A new study from the Prevention Research Center of the Pacific Institute for Research and Evaluation offers a more in-depth understanding of smoking among patients in an urban emergency department.

Studying patients in urban emergency departments matters because these patients smoke cigarettes and use other substances at higher rates than the general population.

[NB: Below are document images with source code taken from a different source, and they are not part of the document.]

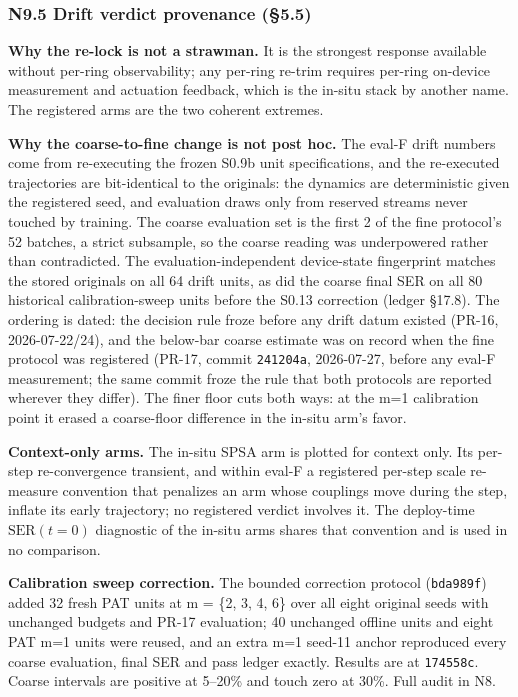 \documentclass[
  10pt,
]{article}
\begin{document}
\subsubsection{N9.5 Drift verdict provenance
(§5.5)}\label{n9.5-drift-verdict-provenance-5.5}

\textbf{Why the re-lock is not a strawman.} It is the strongest response
available without per-ring observability; any per-ring re-trim requires
per-ring on-device measurement and actuation feedback, which is the
in-situ stack by another name. The registered arms are the two coherent
extremes.

\textbf{Why the coarse-to-fine change is not post hoc.} The eval-F drift
numbers come from re-executing the frozen S0.9b unit specifications, and
the re-executed trajectories are bit-identical to the originals: the
dynamics are deterministic given the registered seed, and evaluation
draws only from reserved streams never touched by training. The coarse
evaluation set is the first 2 of the fine protocol's 52 batches, a
strict subsample, so the coarse reading was underpowered rather than
contradicted. The evaluation-independent device-state fingerprint
matches the stored originals on all 64 drift units, as did the coarse
final SER on all 80 historical calibration-sweep units before the S0.13
correction (ledger §17.8). The ordering is dated: the decision rule
froze before any drift datum existed (PR-16, 2026-07-22/24), and the
below-bar coarse estimate was on record when the fine protocol was
registered (PR-17, commit \texttt{241204a}, 2026-07-27, before any
eval-F measurement; the same commit froze the rule that both protocols
are reported wherever they differ). The finer floor cuts both ways: at
the m=1 calibration point it erased a coarse-floor difference in the
in-situ arm's favor.

\textbf{Context-only arms.} The in-situ SPSA arm is plotted for context
only. Its per-step re-convergence transient, and within eval-F a
registered per-step scale re-measure convention that penalizes an arm
whose couplings move during the step, inflate its early trajectory; no
registered verdict involves it. The deploy-time \(\mathrm{SER}(t{=}0)\)
diagnostic of the in-situ arms shares that convention and is used in no
comparison.

\textbf{Calibration sweep correction.} The bounded correction protocol
(\texttt{bda989f}) added 32 fresh PAT units at m = \{2, 3, 4, 6\} over
all eight original seeds with unchanged budgets and PR-17 evaluation; 40
unchanged offline units and eight PAT m=1 units were reused, and an
extra m=1 seed-11 anchor reproduced every coarse evaluation, final SER
and pass ledger exactly. Results are at \texttt{174558c}. Coarse
intervals are positive at 5--20\% and touch zero at 30\%. Full audit in
N8.
\end{document}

The data are from a survey with 1037 patients in California. Key results include the following:
  • Smoking prevalence was higher among men than women (35.5% vs. 18.9%). These smoking rates are more than double those seen among adult men and women in California.
  • Smoking rates were higher among users of other substances such as alcohol, marijuana, amphetamines, and cocaine and among those who misused prescription opioids;
  • There were no racial/ethnic differences in the likelihood of current smoking among men, but Hispanic/Latino and African American men were less likely to be heavier smokers than white men;
  • Among women, Hispanics/Latinas were less likely to be current smokers, and Hispanics/Latinas and African Americans were less likely to be light smokers compared to white women;
  • Being unemployed was associated with current and moderate/heavier smoking among women;
  • Food insufficiency was related to current and light smoking among men;
  • Among women, past-year intimate partner violence was related to current smoking, light and moderate/heavier smoking;
  • Having a spouse/partner who smoked was related to smoking behavior among the sample's men and women.
These findings indicate that, among urban emergency department patients, those who are faced with socioeconomic stressors, such as unemployment and food insufficiency, may be particularly vulnerable to smoking-related health disparities.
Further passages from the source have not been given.